Mysterious Metallic Object Crashes in New Jersey
 

January 4, 2007

By CHRIS NEWMARKER

FREEHOLD TOWNSHIP, N.J. (AP) - Authorities were trying to identify a mysterious metallic object that crashed through the roof of a house in eastern New Jersey.

Nobody was injured when the golf-ball sized object, weighing nearly as much as a can of soup, struck the home and embedded itself in a wall Tuesday night. Federal officials sent to the scene said it was not from an aircraft.

The rough-surfaced object, with a metallic glint, was displayed Wednesday by police.

"There's some great interest in what we have here," said Lt. Robert Brightman. "It's rather unusual.
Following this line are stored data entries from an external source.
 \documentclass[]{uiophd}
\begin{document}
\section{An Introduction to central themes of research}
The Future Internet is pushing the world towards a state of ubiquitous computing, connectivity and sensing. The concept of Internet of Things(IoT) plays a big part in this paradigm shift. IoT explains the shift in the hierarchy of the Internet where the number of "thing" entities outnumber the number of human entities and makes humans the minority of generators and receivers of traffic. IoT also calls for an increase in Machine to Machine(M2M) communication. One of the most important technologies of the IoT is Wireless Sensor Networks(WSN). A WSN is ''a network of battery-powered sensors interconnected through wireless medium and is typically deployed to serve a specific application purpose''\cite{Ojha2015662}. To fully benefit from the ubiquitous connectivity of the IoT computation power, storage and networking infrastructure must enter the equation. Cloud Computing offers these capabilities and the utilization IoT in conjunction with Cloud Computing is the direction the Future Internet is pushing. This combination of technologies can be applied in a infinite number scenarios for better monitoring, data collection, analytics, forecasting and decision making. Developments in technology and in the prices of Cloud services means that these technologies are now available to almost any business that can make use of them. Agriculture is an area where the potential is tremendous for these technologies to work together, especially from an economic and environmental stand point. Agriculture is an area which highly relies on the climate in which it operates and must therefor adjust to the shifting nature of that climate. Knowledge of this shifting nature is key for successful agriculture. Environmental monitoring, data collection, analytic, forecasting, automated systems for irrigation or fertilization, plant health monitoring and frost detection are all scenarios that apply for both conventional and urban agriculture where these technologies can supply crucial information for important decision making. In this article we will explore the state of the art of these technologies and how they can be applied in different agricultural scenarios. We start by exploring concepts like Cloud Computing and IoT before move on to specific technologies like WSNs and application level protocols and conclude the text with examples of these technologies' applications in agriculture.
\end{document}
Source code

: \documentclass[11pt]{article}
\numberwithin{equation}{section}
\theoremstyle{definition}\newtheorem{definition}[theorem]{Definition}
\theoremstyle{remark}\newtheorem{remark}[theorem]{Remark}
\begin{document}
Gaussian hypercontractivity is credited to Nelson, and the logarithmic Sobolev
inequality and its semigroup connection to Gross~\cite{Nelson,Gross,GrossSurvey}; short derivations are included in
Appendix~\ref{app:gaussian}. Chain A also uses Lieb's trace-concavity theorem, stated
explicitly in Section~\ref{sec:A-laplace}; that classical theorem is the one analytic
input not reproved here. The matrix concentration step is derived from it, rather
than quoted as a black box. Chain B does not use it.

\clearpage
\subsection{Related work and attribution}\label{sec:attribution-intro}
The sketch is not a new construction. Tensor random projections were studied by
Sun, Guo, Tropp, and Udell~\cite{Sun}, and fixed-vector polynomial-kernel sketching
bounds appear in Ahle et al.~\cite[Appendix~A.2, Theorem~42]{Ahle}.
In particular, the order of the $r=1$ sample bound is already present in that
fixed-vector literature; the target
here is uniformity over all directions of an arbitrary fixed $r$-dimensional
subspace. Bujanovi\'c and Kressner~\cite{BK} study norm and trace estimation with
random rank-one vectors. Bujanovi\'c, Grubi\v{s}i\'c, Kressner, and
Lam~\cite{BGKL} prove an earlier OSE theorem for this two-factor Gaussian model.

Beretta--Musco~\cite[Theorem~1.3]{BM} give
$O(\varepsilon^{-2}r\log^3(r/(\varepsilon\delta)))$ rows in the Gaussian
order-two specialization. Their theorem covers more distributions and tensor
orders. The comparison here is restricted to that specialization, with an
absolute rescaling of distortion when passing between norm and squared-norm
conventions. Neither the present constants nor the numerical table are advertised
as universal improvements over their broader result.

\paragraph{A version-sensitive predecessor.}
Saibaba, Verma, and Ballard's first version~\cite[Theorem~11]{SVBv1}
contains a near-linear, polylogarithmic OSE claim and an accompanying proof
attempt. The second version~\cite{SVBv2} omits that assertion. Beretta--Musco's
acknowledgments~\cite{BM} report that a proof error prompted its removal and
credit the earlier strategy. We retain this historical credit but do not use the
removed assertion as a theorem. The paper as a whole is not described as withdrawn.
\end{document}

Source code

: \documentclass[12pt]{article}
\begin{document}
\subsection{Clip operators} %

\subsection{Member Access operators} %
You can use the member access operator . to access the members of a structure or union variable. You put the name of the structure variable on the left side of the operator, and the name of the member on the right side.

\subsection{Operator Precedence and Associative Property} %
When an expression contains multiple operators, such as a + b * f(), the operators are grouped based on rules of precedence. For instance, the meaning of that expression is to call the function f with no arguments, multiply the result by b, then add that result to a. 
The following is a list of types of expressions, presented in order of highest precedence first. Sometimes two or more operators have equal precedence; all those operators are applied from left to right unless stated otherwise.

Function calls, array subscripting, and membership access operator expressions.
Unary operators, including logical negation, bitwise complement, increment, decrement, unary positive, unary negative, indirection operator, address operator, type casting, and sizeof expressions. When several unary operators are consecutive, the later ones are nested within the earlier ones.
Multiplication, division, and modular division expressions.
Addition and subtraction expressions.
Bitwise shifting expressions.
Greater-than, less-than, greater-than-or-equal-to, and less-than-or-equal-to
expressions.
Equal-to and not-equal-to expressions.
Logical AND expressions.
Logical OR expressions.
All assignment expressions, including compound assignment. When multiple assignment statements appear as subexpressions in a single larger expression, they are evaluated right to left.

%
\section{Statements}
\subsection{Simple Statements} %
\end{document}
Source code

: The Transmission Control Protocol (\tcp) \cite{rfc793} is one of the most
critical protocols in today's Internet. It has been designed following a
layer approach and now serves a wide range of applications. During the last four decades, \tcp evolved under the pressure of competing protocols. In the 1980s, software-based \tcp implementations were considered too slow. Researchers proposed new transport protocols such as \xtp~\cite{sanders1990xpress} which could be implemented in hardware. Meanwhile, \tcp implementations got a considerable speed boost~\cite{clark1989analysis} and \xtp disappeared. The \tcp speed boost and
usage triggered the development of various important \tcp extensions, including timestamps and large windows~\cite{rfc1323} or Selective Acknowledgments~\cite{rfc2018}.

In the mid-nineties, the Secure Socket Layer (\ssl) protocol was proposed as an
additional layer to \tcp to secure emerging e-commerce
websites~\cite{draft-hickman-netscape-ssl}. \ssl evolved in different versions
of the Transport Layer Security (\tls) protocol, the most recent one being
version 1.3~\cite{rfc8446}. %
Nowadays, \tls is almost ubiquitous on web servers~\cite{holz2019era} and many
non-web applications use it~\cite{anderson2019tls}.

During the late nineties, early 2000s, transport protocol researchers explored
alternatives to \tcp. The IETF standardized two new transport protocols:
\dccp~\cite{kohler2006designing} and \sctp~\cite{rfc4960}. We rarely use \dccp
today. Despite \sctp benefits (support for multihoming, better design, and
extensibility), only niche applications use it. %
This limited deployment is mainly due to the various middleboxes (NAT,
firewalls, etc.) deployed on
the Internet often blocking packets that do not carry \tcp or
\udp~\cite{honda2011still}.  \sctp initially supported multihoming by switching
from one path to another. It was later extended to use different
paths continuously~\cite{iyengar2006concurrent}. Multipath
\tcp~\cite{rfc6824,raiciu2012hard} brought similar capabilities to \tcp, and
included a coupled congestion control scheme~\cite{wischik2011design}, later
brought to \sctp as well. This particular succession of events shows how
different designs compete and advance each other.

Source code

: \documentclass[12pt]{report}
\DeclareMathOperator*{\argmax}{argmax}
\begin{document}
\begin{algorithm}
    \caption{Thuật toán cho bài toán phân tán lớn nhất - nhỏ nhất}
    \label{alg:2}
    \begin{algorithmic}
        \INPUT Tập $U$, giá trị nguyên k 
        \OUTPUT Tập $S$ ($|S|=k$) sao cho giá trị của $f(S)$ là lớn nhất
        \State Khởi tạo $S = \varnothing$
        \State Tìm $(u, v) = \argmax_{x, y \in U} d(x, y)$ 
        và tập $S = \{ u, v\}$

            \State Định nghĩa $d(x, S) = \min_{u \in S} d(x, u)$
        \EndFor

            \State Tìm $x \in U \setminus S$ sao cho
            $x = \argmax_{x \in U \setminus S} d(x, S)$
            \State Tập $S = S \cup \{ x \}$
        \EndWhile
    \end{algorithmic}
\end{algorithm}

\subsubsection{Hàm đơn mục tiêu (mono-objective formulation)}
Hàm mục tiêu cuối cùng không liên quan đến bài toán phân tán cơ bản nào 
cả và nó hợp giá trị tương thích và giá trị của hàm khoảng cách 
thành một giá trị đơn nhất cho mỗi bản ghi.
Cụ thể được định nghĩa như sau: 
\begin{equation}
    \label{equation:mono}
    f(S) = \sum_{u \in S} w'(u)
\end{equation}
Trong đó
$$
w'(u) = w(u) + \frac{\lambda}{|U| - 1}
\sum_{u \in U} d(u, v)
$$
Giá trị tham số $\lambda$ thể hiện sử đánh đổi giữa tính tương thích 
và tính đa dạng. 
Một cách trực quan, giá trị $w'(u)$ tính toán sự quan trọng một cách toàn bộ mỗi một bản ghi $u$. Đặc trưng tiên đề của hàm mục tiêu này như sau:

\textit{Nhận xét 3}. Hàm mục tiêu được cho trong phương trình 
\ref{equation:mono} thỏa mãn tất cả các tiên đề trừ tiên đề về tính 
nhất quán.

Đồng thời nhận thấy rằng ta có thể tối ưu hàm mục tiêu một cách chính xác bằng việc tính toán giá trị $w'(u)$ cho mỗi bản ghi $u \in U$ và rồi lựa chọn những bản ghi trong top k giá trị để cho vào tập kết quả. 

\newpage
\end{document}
I haven't seen anything like it in my career."

He said he hoped to have the object identified within 72 hours, but declined to name the other agencies whose help he has enlisted.

Approximately 20 to 50 rock-like objects fall every day over the entire planet, said Carlton Pryor, a professor of astronomy at Rutgers University.

"It's not all that uncommon to have rocks rain down from heaven," said Pryor, who had not seen the object that struck the Monmouth County home. "These are usually rocky or a mixture of rock and metal."

Pryor said laboratory tests would have to be conducted to determine if the object was a meteorite.

Police received a call Wednesday morning that the metal object had punched a hole in the roof of the single-family, two-story home, damaged tiles on a bathroom floor, and then bounced, sticking into a wall.

The object was heavier than a usual metal object of its size, said Brightman, who added that no radioactivity was detected.

Brightman would not disclose the address of the house or the names of the people who lived there, citing the family's desire to not talk to the media. He would only say that the couple and their adult son live in a township housing development.

Brightman said one man who lives at the home found the object at about 9 p.m. Tuesday after returning from work and hearing from his mother that something had crashed through the roof a few hours earlier.

The Federal Aviation Administration, which sent investigators to the town, did not know where the object came from, said spokeswoman Arlene Murray.

"It's definitely not an aircraft part," she said. "I can't speak beyond that as to what it might be."

In the neighborhood later in the day, residents chatted with each other in the streets about the fallen object, but none said they knew which house had been hit.

Robert Nalven, 55, said nothing this exciting had happened in the six years he's lived in the affluent development. "I'm happy it didn't hit my house," he said.



A metal, rock-like object about the size of a golf ball is seen in this undated photograph provided by Det. R. Gelber of Freehold Township Police Department in Freehold Township, N.J., Wednesday, Jan. 3, 2007. Nobody was injured when the oblong object, weighing more than 13 ounces, crashed into the a Monmouth County home Tuesday night. Federal officials sent to the scene said it was not from an aircraft. (AP Photo/ Det. R. Gelber of Freehold township Police Department )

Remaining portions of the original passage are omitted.